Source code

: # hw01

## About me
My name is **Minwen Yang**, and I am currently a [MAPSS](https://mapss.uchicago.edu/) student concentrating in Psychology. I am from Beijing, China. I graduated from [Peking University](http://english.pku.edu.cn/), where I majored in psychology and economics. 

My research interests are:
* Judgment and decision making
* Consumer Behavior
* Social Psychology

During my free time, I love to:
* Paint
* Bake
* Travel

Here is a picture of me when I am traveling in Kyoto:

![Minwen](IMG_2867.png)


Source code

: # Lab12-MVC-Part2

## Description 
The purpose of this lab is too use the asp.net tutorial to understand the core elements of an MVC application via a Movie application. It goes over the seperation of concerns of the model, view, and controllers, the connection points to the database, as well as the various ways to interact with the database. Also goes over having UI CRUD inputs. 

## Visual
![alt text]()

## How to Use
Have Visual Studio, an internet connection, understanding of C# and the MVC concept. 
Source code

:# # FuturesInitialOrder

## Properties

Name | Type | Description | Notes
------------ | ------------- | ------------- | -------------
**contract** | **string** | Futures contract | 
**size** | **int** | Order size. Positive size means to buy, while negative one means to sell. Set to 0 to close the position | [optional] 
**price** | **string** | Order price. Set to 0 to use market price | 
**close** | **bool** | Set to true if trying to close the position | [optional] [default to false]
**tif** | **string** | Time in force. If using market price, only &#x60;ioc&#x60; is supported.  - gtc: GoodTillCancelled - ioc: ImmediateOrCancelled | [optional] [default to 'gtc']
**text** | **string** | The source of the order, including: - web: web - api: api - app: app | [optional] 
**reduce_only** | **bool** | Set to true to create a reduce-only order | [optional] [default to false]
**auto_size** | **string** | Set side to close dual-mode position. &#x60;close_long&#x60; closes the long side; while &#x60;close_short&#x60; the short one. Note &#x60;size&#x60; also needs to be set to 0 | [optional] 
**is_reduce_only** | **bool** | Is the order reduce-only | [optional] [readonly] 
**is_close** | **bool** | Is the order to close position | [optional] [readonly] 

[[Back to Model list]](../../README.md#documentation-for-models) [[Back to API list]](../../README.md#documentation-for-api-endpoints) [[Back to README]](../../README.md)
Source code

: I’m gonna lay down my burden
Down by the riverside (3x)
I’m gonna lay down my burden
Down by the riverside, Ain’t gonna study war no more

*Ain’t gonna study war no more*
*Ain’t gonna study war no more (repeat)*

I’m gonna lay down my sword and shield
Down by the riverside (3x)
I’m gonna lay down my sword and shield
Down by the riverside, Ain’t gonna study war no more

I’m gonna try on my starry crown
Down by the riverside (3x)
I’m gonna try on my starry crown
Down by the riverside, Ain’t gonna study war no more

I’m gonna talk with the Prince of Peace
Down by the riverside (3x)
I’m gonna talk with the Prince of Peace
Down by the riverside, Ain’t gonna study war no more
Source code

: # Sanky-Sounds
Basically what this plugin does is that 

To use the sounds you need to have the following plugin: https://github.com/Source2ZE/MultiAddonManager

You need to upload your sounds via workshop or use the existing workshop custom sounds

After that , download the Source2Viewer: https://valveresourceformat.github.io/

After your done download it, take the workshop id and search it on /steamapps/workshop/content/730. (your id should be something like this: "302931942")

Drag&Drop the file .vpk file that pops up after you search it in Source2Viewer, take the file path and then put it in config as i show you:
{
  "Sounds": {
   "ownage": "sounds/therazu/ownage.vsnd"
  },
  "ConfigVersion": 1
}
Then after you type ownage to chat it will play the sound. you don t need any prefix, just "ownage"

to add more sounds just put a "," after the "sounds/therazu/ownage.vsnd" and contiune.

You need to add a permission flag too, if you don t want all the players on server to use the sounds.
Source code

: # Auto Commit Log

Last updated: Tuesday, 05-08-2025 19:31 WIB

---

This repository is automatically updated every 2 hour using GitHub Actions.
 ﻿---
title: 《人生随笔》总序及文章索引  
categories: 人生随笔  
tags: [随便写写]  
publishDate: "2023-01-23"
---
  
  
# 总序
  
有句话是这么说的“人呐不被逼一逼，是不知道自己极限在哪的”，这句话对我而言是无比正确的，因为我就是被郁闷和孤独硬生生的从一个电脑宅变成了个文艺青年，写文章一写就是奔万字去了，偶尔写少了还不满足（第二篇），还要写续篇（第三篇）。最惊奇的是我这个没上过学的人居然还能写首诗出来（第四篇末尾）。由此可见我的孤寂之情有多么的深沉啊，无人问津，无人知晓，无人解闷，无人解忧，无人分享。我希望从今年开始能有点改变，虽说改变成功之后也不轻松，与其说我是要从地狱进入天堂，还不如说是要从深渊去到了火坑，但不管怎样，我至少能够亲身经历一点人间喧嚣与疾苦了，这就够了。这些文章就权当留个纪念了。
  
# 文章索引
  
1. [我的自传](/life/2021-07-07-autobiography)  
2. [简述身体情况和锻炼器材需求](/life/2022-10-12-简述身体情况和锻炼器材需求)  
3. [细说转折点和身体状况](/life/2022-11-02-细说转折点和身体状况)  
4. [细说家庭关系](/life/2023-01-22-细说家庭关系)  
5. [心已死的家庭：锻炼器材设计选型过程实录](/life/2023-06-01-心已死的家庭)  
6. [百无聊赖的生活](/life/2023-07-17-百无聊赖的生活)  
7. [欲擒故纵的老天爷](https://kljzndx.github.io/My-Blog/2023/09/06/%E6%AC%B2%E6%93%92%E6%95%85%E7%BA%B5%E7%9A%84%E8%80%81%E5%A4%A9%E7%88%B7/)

━━━━━━━━━━━━━━━━

In the records above, some lines hold the word "vsnd"; copy each such line.

• Expected answer:
   "ownage": "sounds/therazu/ownage.vsnd"
to add more sounds just put a "," after the "sounds/therazu/ownage.vsnd" and contiune.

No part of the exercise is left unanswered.